• _Study material_
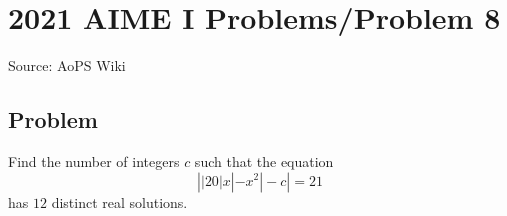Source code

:\documentclass[12pt]{article}
\begin{document}
\section*{{2021 AIME I Problems/Problem 8}}
Source: AoPS Wiki

\subsection*{Problem}
Find the number of integers $c$ such that the equation \[\left||20|x|-x^2|-c\right|=21\] has $12$ distinct real solutions.
\end{document}
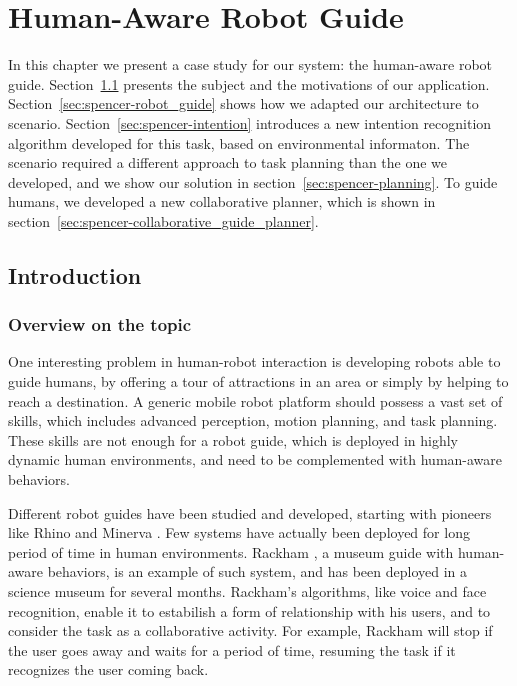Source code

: 
\chapter{Human-Aware Robot Guide} %

\label{chapter:spencer} %


 In this chapter we present a case study for our system: the human-aware robot guide. Section~\ref{sec:spencer-intro} presents the subject and the motivations of our application. Section~\ref{sec:spencer-robot_guide} shows how we adapted our architecture to scenario. Section~\ref{sec:spencer-intention} introduces a new intention recognition algorithm developed for this task, based on environmental informaton. The scenario required a different approach to task planning than the one we developed, and we show our solution in section~\ref{sec:spencer-planning}. To guide humans, we developed a new collaborative planner, which is shown in section~\ref{sec:spencer-collaborative_guide_planner}. 

\section{Introduction}
\label{sec:spencer-intro}
\subsection{Overview on the topic}
One interesting problem in human-robot interaction is developing robots able to guide humans, by offering a tour of attractions in an area or simply by helping to reach a destination.
A generic mobile robot platform should possess a vast set of skills, which includes advanced perception, motion planning, and task planning. These skills are not enough for a robot guide, which is deployed in highly dynamic human environments, and need to be complemented with human-aware behaviors.

Different robot guides have been studied and developed, starting with pioneers like Rhino and Minerva \citep{thrun2000probabilistic}.  Few systems have actually been deployed for long period of time in human environments. Rackham \citep{clodic2006rackham}, a museum guide with human-aware behaviors, is an example of such system, and has been deployed in a science museum for several months.  Rackham's algorithms, like voice and face recognition, enable it to estabilish a form of relationship with his users, and to consider the task as a collaborative activity. For example, Rackham will stop if the user goes away and waits for a period of time, resuming the task if it recognizes the user coming back.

• _Aim of the exercise_
Reproduce the records in full, exactly as they appear, and show none of the pictures.

• _Response to the task_
Source code

:\documentclass[12pt]{article}
\begin{document}
\section*{{2021 AIME I Problems/Problem 8}}
Source: AoPS Wiki

\subsection*{Problem}
Find the number of integers $c$ such that the equation \[\left||20|x|-x^2|-c\right|=21\] has $12$ distinct real solutions.
\end{document}
Source code

: 
\chapter{Human-Aware Robot Guide} %

\label{chapter:spencer} %


 In this chapter we present a case study for our system: the human-aware robot guide. Section~\ref{sec:spencer-intro} presents the subject and the motivations of our application. Section~\ref{sec:spencer-robot_guide} shows how we adapted our architecture to scenario. Section~\ref{sec:spencer-intention} introduces a new intention recognition algorithm developed for this task, based on environmental informaton. The scenario required a different approach to task planning than the one we developed, and we show our solution in section~\ref{sec:spencer-planning}. To guide humans, we developed a new collaborative planner, which is shown in section~\ref{sec:spencer-collaborative_guide_planner}. 

\section{Introduction}
\label{sec:spencer-intro}
\subsection{Overview on the topic}
One interesting problem in human-robot interaction is developing robots able to guide humans, by offering a tour of attractions in an area or simply by helping to reach a destination.
A generic mobile robot platform should possess a vast set of skills, which includes advanced perception, motion planning, and task planning. These skills are not enough for a robot guide, which is deployed in highly dynamic human environments, and need to be complemented with human-aware behaviors.

Different robot guides have been studied and developed, starting with pioneers like Rhino and Minerva \citep{thrun2000probabilistic}.  Few systems have actually been deployed for long period of time in human environments. Rackham \citep{clodic2006rackham}, a museum guide with human-aware behaviors, is an example of such system, and has been deployed in a science museum for several months.  Rackham's algorithms, like voice and face recognition, enable it to estabilish a form of relationship with his users, and to consider the task as a collaborative activity. For example, Rackham will stop if the user goes away and waits for a period of time, resuming the task if it recognizes the user coming back.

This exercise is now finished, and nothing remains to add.